**What the task asks:** Write out exactly the lines of the entries below from the one holding "github is let's" to the one holding "pages site though", inclusive, and leave out all other lines.

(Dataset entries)
◇ ◇ ◇

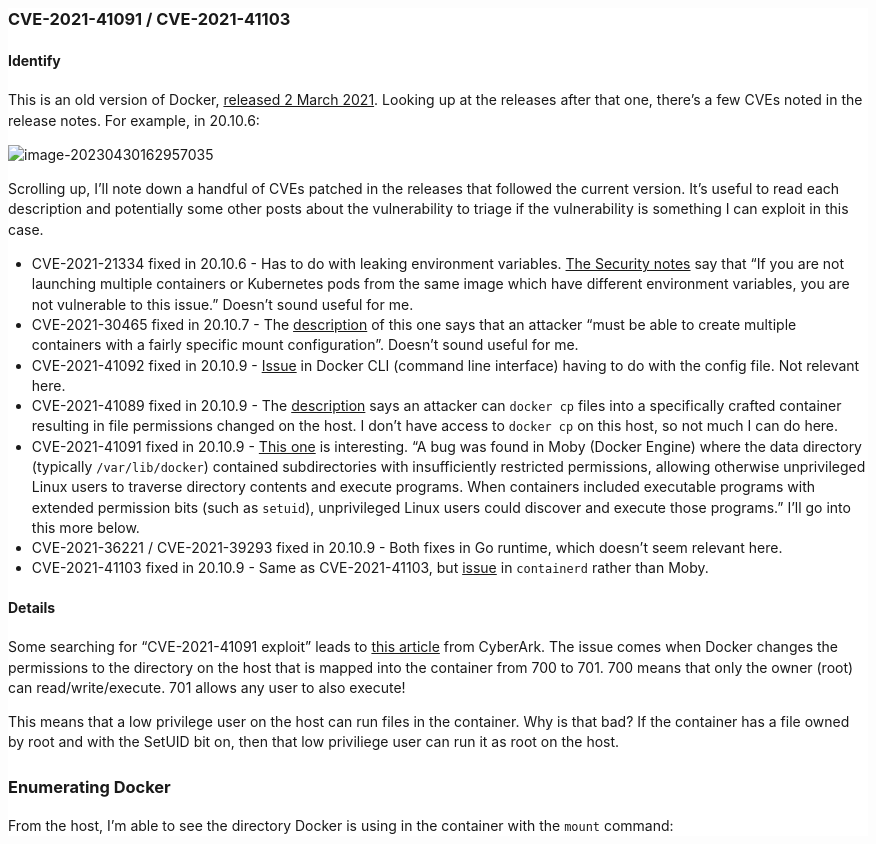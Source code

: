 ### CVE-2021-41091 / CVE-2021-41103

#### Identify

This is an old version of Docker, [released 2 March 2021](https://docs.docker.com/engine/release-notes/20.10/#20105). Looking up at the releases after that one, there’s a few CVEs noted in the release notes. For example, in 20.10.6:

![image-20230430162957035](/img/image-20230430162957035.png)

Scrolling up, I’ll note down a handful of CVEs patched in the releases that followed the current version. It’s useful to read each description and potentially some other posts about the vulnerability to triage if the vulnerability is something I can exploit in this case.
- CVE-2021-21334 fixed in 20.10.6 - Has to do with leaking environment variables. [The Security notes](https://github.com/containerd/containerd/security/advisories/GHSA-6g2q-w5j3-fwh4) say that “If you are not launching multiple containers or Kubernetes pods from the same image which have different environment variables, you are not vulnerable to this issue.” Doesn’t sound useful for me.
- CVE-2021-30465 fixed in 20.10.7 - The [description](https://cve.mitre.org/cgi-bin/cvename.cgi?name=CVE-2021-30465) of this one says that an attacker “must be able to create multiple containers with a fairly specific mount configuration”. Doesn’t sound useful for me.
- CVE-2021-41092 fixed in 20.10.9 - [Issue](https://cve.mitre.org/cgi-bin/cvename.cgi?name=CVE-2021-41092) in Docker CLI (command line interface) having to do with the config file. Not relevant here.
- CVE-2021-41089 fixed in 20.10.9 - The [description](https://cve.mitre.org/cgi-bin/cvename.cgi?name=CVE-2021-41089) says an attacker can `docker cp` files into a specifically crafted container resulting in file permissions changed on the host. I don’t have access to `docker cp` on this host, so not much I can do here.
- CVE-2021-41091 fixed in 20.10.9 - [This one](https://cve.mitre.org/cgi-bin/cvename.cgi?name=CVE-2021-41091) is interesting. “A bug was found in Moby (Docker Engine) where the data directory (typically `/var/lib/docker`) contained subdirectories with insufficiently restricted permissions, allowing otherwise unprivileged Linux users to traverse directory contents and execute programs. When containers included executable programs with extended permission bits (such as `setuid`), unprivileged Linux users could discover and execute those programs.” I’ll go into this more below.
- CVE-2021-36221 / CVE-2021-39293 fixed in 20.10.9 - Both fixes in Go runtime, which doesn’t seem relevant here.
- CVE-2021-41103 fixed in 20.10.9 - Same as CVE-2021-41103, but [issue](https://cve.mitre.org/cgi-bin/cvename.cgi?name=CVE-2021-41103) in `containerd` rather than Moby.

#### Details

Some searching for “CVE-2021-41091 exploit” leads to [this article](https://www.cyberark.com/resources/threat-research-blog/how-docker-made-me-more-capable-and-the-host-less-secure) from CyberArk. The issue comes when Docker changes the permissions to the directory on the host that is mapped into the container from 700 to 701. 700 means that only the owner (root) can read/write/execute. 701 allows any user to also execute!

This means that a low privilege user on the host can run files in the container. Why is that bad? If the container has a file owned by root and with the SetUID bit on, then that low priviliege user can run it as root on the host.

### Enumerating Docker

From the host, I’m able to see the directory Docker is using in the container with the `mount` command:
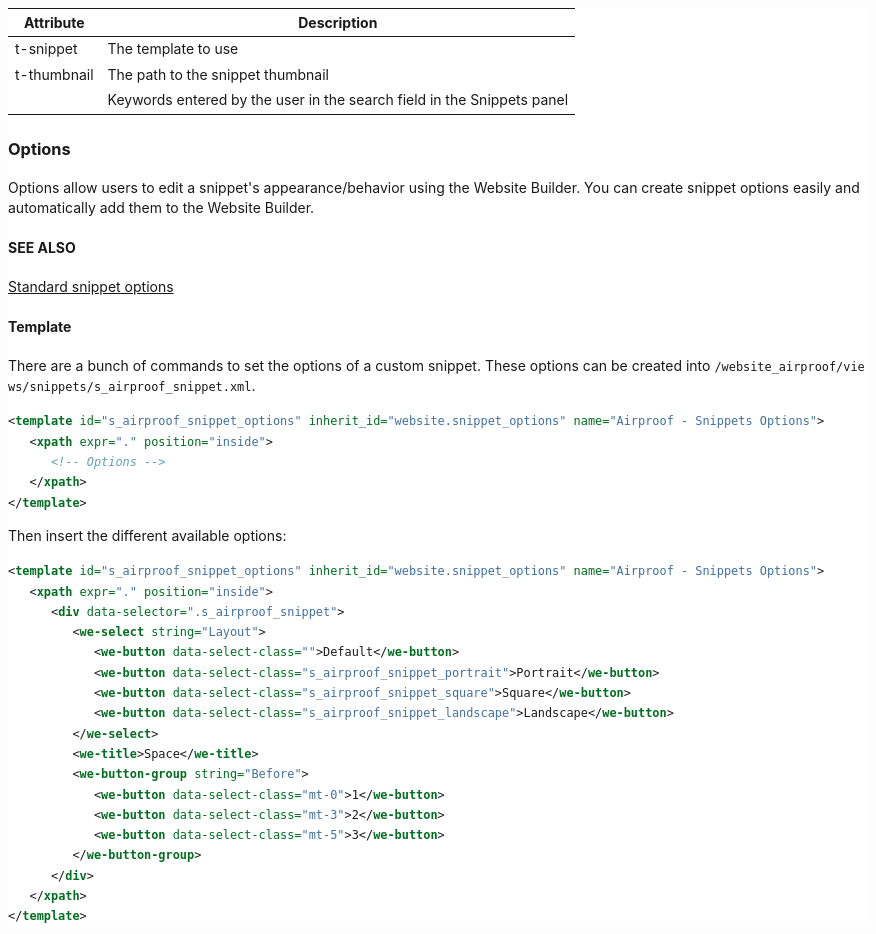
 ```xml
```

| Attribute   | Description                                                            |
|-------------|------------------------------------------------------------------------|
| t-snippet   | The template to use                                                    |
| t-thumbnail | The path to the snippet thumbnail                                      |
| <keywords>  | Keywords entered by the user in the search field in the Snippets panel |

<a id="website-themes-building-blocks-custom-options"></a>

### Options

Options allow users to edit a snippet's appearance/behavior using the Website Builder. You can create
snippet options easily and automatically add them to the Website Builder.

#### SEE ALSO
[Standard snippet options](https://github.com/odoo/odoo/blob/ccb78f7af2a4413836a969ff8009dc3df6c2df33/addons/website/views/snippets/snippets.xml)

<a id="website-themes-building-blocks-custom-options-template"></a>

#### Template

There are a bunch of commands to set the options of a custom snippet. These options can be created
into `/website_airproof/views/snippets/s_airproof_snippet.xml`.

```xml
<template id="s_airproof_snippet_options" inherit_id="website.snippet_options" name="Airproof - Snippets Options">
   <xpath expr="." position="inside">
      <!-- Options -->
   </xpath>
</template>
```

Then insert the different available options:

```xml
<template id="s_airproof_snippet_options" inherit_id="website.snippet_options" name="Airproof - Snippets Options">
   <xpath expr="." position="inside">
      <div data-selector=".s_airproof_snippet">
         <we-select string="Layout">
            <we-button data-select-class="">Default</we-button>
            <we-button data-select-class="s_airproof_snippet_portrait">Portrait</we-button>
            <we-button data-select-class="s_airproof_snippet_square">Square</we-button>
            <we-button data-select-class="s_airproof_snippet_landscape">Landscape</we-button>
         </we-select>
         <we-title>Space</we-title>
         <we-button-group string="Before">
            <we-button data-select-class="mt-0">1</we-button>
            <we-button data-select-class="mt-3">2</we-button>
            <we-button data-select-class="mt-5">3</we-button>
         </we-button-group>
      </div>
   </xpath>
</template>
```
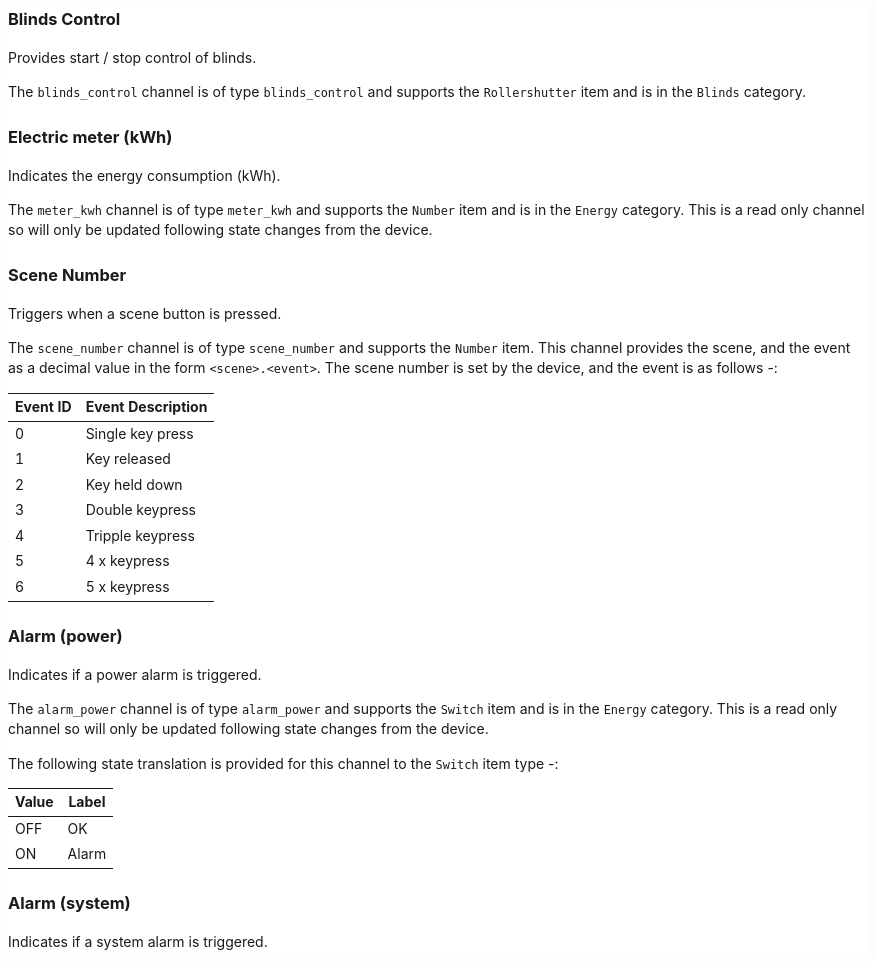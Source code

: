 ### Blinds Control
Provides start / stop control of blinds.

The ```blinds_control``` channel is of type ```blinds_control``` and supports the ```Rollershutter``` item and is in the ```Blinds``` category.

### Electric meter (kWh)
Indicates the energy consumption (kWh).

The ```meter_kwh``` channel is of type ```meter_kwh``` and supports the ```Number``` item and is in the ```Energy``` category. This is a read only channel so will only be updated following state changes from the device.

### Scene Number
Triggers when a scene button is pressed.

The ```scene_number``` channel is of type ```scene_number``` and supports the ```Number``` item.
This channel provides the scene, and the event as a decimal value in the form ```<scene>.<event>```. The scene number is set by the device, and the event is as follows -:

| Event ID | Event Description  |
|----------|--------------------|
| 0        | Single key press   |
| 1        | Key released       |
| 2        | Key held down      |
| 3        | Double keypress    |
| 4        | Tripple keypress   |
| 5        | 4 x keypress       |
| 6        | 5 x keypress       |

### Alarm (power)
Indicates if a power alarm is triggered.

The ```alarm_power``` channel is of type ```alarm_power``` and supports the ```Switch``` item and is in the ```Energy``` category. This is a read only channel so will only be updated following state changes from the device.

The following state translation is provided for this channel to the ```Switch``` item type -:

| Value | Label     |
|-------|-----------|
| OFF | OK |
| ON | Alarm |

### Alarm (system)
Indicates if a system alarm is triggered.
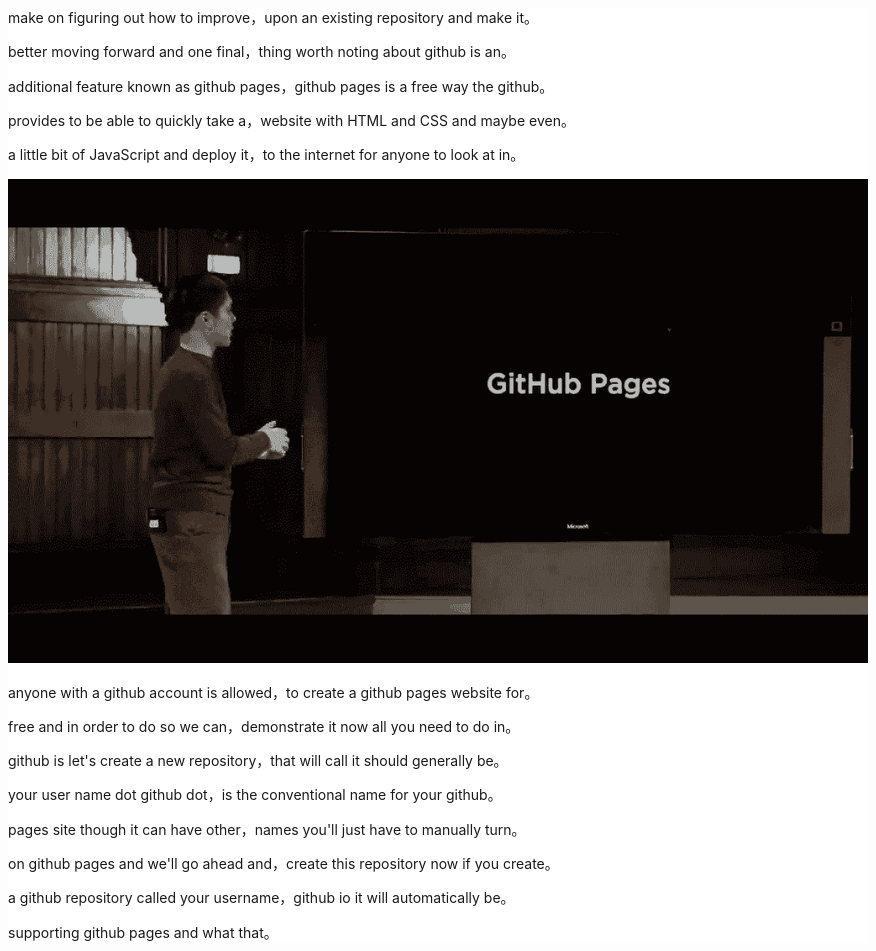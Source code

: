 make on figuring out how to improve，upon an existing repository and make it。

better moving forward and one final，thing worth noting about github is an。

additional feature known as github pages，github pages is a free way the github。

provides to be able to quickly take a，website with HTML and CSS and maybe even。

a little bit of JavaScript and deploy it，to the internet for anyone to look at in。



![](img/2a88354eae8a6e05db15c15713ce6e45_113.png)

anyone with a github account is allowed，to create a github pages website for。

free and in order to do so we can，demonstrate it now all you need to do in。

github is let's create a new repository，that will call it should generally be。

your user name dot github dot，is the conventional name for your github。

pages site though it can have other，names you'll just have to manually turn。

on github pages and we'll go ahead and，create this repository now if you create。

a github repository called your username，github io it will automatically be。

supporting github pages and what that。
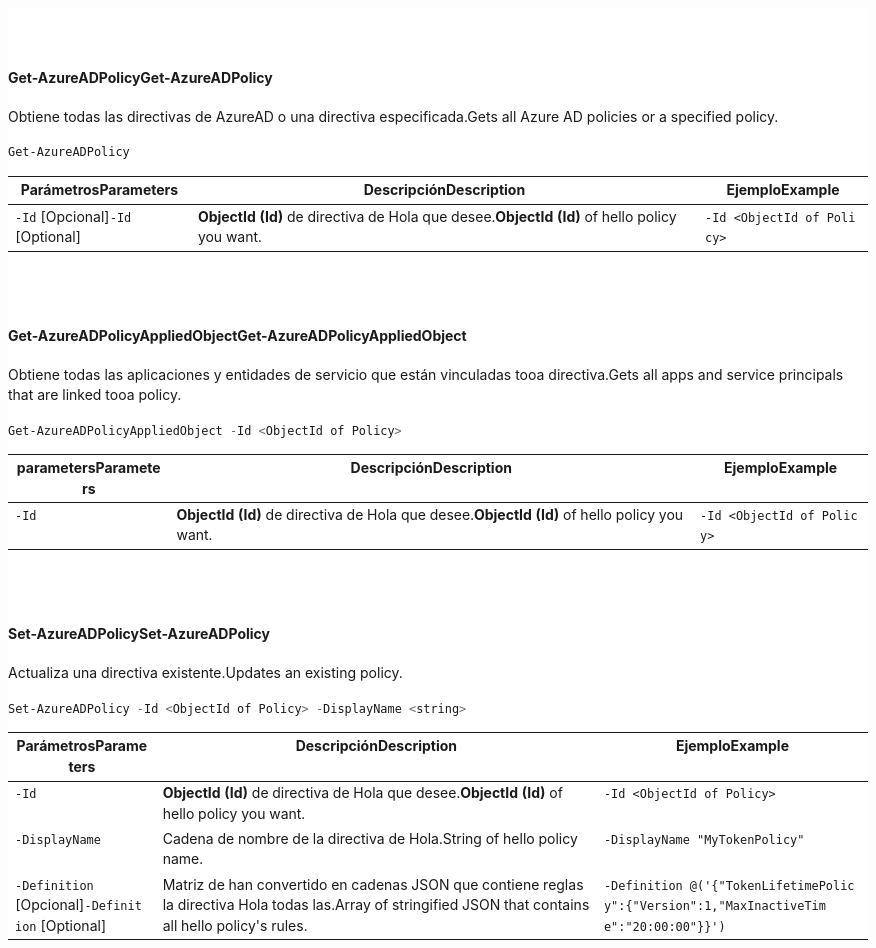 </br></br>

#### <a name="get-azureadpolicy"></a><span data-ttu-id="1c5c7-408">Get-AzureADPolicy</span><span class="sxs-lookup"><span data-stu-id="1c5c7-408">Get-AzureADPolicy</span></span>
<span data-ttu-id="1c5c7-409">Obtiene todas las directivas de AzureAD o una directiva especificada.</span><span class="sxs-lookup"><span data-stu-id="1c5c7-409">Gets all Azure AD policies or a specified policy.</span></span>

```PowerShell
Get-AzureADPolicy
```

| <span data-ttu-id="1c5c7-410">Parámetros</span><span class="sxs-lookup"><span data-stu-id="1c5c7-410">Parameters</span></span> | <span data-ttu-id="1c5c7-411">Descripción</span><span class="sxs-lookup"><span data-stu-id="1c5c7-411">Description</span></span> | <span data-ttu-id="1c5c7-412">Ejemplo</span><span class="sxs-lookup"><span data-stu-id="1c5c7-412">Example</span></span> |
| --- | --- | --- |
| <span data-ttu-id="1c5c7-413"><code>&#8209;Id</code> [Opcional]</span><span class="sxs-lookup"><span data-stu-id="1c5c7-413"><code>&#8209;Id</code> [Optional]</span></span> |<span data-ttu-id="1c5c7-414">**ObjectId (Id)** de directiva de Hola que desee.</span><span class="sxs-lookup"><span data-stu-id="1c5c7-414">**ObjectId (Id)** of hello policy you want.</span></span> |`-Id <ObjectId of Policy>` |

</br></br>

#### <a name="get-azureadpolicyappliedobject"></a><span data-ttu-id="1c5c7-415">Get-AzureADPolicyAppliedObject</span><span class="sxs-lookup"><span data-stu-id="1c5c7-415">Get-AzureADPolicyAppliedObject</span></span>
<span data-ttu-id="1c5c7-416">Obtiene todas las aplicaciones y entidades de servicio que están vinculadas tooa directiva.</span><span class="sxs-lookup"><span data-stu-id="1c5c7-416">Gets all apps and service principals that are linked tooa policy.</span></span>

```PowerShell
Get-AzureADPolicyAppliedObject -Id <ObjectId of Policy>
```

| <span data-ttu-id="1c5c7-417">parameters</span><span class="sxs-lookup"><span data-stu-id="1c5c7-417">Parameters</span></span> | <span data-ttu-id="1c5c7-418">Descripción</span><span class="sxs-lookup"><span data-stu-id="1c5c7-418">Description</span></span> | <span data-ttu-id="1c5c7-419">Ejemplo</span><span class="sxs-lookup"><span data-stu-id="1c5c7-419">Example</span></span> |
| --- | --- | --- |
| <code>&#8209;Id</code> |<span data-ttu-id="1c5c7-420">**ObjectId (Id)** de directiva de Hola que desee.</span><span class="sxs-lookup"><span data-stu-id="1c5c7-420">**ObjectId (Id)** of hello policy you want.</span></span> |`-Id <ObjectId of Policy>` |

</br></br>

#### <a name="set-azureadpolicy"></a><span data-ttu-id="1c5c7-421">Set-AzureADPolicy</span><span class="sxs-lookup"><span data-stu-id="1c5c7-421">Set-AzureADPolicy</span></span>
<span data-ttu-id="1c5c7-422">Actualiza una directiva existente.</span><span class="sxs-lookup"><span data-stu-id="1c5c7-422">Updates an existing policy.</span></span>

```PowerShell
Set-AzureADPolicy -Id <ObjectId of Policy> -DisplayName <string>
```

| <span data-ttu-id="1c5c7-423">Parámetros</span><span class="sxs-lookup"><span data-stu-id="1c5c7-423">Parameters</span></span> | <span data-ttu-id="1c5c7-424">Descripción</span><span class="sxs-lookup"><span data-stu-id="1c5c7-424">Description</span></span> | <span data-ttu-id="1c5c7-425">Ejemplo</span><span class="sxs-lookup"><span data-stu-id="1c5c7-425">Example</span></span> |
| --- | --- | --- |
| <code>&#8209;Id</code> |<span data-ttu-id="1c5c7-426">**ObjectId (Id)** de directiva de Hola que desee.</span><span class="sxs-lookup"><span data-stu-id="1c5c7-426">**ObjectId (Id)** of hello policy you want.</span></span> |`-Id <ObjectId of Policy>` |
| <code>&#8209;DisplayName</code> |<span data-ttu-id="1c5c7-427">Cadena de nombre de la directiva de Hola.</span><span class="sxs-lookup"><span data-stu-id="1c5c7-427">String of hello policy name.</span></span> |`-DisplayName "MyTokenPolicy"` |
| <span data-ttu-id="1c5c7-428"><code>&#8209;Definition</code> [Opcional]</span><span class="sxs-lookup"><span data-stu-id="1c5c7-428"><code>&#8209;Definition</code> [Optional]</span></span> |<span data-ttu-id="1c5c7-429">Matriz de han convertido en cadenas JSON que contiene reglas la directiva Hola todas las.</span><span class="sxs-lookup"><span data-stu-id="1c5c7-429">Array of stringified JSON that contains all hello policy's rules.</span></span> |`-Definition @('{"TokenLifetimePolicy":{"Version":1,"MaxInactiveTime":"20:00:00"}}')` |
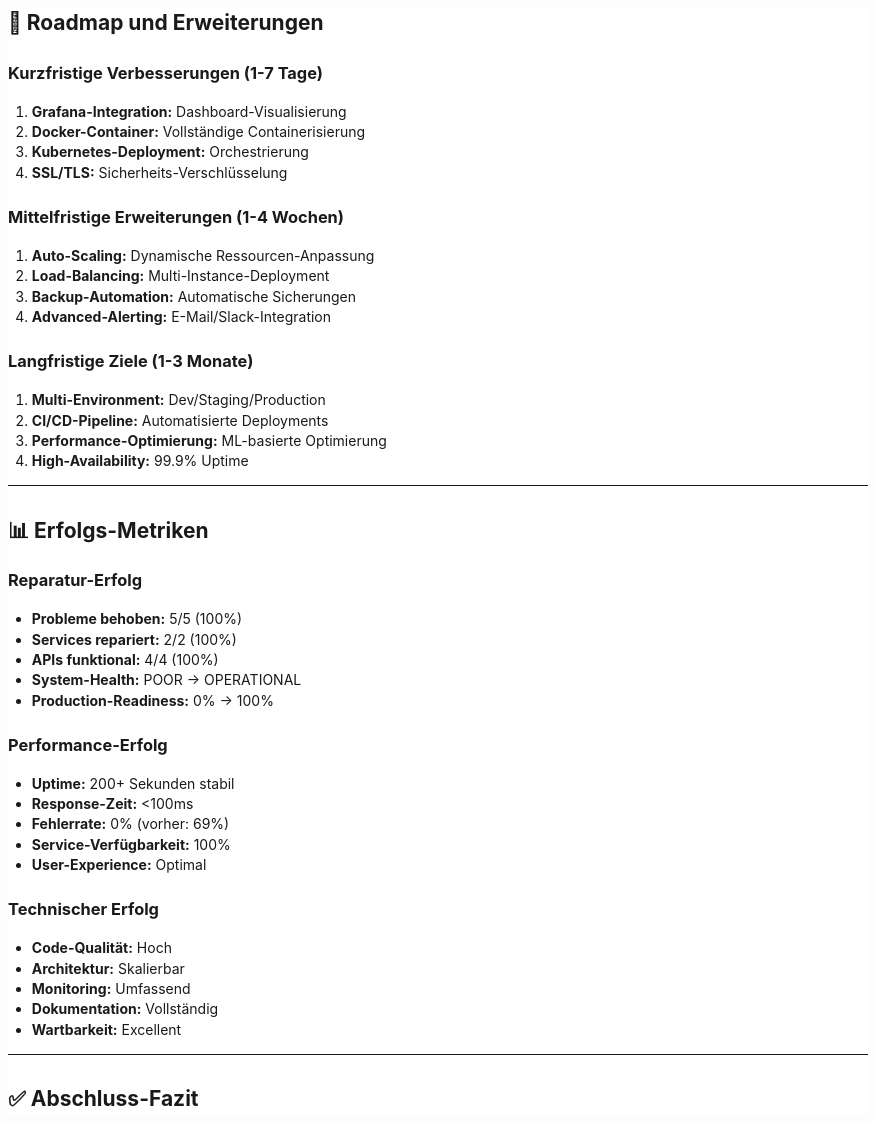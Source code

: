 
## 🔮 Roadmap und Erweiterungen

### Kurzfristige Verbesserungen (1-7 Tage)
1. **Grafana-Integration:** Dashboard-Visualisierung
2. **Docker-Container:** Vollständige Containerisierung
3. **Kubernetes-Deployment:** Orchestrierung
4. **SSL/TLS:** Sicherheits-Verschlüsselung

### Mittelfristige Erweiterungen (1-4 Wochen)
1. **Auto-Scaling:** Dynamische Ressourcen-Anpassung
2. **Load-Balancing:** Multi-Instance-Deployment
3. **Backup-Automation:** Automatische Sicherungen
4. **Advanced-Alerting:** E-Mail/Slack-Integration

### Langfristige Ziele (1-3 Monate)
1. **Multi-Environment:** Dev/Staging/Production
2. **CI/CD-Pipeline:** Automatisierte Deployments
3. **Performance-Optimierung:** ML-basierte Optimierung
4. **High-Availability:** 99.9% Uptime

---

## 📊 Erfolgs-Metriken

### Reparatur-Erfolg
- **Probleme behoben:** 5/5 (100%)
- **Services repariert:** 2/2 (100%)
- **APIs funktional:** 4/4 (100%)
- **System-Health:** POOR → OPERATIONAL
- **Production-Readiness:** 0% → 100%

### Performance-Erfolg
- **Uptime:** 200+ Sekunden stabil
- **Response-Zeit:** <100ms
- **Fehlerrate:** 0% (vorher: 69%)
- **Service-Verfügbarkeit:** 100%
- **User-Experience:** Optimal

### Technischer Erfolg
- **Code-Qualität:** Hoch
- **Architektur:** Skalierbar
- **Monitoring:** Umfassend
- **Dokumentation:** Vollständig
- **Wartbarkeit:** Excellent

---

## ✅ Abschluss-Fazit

◇ ◇ ◇

**Finished exercise:**
github is let's create a new repository，that will call it should generally be。

your user name dot github dot，is the conventional name for your github。

pages site though it can have other，names you'll just have to manually turn。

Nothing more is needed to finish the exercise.